In fast allen tschetschenischen Dörfern hat "Echo des Krieges" Ansprechpartnerinnen, die regelmäßig über die humanitäre und soziale Situation der Familien und Kriegswaisen berichten. Über die Kinder will die Organisation einen Grundstein für eine friedliche Zukunft des tschetschenischen Volkes legen. Schon mehrmals hat "Echo des Krieges" tschetschenische Kinder nach Moskau geholt. Dort leben sie einige Wochen bei russischen Gastfamilien und lernen, dass nicht alle Russen wie die Soldaten sind, die sie aus Tschetschenien kennen.

 

Über die Situation der ortsansässigen Zivilbevölkerung in Tschetschenien und der Binnenflüchtlinge ist Frau Gaschajewa bestens informiert. Regelmäßig fährt sie in das kriegszerstörte Land, um Hilfsgüter zu verteilen. Auch Videokamera und Fotoapparat sind in ihrem Gepäck, um die schweren Menschenrechtsverletzungen an der Zivilbevölkerung zu dokumentieren. Frau Gaschajewa zeichnet Gespräche mit den Opfern russischer Soldaten auf, fotografiert Leichen.
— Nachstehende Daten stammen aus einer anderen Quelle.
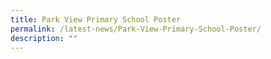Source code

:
 ```yaml
---
title: Park View Primary School Poster
permalink: /latest-news/Park-View-Primary-School-Poster/
description: ""
---
```

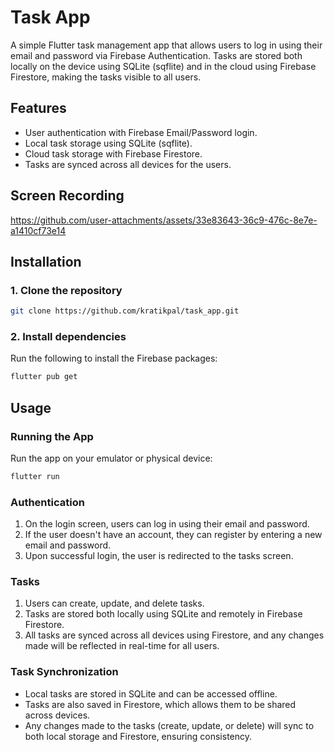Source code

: # Task App

A simple Flutter task management app that allows users to log in using their email and password via Firebase Authentication. Tasks are stored both locally on the device using SQLite (sqflite) and in the cloud using Firebase Firestore, making the tasks visible to all users.

## Features

- User authentication with Firebase Email/Password login.
- Local task storage using SQLite (sqflite).
- Cloud task storage with Firebase Firestore.
- Tasks are synced across all devices for the users.

## Screen Recording

https://github.com/user-attachments/assets/33e83643-36c9-476c-8e7e-a1410cf73e14

## Installation

### 1. Clone the repository

```bash
git clone https://github.com/kratikpal/task_app.git
```

### 2. Install dependencies

Run the following to install the Firebase packages:

```bash
flutter pub get
```

## Usage

### Running the App

Run the app on your emulator or physical device:

```bash
flutter run
```

### Authentication

1. On the login screen, users can log in using their email and password.
2. If the user doesn't have an account, they can register by entering a new email and password.
3. Upon successful login, the user is redirected to the tasks screen.

### Tasks

1. Users can create, update, and delete tasks.
2. Tasks are stored both locally using SQLite and remotely in Firebase Firestore.
3. All tasks are synced across all devices using Firestore, and any changes made will be reflected in real-time for all users.

### Task Synchronization

- Local tasks are stored in SQLite and can be accessed offline.
- Tasks are also saved in Firestore, which allows them to be shared across devices.
- Any changes made to the tasks (create, update, or delete) will sync to both local storage and Firestore, ensuring consistency.

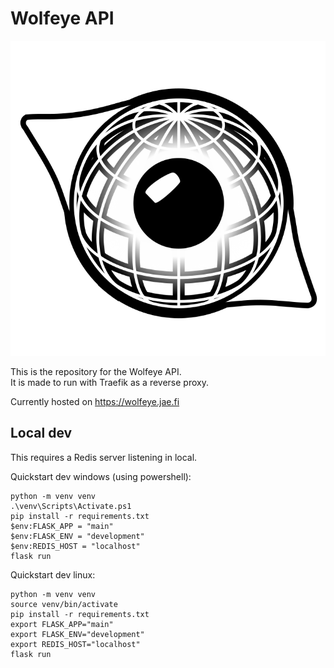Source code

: # Wolfeye API

![Wolfeye Logo](docs/logo.api.png)

This is the repository for the Wolfeye API.  
It is made to run with Traefik as a reverse proxy.

Currently hosted on https://wolfeye.jae.fi

## Local dev

This requires a Redis server listening in local.

Quickstart dev windows (using powershell):
```
python -m venv venv
.\venv\Scripts\Activate.ps1
pip install -r requirements.txt
$env:FLASK_APP = "main"
$env:FLASK_ENV = "development"
$env:REDIS_HOST = "localhost"
flask run
```

Quickstart dev linux:
```
python -m venv venv
source venv/bin/activate
pip install -r requirements.txt
export FLASK_APP="main"
export FLASK_ENV="development"
export REDIS_HOST="localhost"
flask run
```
So entstand seit 1994 das größte Archiv über den russischen Völkermord in Tschetschenien. Doch die Kamera wurde zum Verhaftungsgrund: Als Frau Gaschajewa am 11. Mai 2001 Hilfsgüter in Grosny verteilte und filmte, nahmen russische Soldaten sie fest. Zwei Tage wurde sie gefangen gehalten. Ihre Moskauer Wohnung wurde schon fünf Mal durchsucht. Vom russischen Geheimdienst wurde sie vorgeladen und bedroht. Doch die Sorge, im Ausland könnte die russische Propaganda gegen die Tschetschenen unreflektiert wiederholt werden, motiviert Frau Gaschajewa trotz aller Gefahren: Immer wieder reist sie nach Westeuropa, um hier mit Journalisten, Menschenrechtsorganisationen und Politikern Gespräche zu führen.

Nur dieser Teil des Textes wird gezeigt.